Setting: 0.5 as usage threshold.
----------------------------------------
Recommended subset for 'generate a concise, clinically formal summary':
1. claude-3-5-sonnet-latest
2. claude-3-7-sonnet-20250219
3. firefunction-v2
4. gemini-2.0-flash
5. gpt-4o
6. llama3.1:70b
7. llama3.3:latest
8. mixtral:8x22b
9. qwen2.5:32bYou can run all our experiments through the main.py script:
# Research Question 1:
› python main.py eval --question rq1
# Research Question 2:
› python main.py eval --question rq2
# Research Question 3:
› python main.py eval --question rq3You can run the cheme-maps.py script to generate Chemistry Maps for different tasks.
You can run it as a notebook, or directly from the command line. Next, we show how to run it from the command line.
Please change the performance history file (TRIAL_DATA_FILE) in the cheme-maps.py script to one of these options: runs.csv, runs2.csv, or runs3.csv, and then run the cheme-maps.py script.
› python cheme-maps.pyWe have a set of guidelines for contributing to llm-chemistry. These are guidelines, not rules. Use your best judgment, and feel free
to propose changes to this document in a pull request.

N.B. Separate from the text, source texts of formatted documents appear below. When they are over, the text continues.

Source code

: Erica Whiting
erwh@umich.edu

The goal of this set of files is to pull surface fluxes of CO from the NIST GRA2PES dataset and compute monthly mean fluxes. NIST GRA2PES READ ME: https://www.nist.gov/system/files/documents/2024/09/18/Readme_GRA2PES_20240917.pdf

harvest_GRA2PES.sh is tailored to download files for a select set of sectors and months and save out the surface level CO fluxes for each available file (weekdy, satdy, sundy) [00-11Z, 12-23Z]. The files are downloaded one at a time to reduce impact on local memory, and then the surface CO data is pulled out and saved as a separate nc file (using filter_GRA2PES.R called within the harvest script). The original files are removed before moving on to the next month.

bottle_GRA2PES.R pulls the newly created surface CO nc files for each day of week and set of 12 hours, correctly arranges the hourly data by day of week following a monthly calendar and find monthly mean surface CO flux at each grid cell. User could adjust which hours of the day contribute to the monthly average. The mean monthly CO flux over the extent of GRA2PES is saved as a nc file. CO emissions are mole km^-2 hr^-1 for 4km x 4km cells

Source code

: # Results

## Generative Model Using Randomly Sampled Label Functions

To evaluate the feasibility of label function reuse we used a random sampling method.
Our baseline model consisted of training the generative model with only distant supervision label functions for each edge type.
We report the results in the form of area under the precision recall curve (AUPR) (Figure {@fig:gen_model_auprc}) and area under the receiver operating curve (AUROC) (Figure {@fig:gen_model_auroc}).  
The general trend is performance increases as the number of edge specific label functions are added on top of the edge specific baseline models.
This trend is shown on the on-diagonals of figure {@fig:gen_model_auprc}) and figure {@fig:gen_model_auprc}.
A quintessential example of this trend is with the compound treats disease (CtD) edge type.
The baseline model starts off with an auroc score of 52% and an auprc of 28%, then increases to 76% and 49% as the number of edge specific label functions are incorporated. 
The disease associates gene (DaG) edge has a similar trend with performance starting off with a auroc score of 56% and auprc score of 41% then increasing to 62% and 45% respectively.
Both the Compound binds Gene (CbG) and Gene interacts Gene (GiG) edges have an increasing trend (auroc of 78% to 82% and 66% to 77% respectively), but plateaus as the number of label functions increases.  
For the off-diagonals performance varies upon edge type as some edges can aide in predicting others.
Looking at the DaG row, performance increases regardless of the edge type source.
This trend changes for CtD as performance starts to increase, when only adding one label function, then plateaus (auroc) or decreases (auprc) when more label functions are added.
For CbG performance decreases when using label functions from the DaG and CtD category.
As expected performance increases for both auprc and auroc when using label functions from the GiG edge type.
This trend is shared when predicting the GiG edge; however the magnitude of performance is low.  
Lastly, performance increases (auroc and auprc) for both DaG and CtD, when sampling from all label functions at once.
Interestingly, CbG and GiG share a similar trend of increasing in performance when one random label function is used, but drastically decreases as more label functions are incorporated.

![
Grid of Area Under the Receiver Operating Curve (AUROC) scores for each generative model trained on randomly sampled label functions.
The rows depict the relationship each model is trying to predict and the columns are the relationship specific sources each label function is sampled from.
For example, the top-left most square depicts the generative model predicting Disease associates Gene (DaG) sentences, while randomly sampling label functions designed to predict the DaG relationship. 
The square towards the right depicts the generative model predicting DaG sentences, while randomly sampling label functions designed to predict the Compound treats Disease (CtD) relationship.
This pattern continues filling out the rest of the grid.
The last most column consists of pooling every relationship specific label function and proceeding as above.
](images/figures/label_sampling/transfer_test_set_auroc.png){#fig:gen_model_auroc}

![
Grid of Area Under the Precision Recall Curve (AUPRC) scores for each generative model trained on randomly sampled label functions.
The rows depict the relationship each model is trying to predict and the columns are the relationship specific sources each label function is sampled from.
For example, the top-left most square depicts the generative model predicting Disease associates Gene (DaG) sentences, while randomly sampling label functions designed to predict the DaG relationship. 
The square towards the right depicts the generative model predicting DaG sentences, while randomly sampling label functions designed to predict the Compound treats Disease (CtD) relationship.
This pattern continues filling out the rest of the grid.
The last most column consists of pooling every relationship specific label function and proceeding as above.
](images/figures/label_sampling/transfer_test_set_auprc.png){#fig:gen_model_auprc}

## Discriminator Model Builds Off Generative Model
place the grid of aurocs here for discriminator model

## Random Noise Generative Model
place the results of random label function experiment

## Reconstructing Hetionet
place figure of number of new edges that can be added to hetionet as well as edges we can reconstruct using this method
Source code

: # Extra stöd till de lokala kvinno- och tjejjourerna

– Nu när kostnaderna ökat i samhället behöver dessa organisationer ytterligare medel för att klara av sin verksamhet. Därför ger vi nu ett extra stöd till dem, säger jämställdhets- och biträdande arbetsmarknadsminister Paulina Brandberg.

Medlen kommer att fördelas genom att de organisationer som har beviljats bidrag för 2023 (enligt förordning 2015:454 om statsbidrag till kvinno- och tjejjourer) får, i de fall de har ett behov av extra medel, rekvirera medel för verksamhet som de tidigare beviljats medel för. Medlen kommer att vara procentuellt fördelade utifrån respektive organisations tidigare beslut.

If you find llm-chemistry useful in your research, please cite our work as follows:
@article{sanchez2025llmchemistry,
title={LLM Chemistry Estimation for Multi-LLM Recommendation},
author={Sanchez, Huascar and Hitaj, Briland},
journal={arXiv preprint arXiv:2510.03930},
year={2025},
doi={10.48550/arXiv.2510.03930},
url={https://arxiv.org/abs/2510.03930}
}Please cite the llm-chemistry tool itself following CITATION.cff file.
This project is under the Apache License 2.0. See the LICENSE file for the full license text.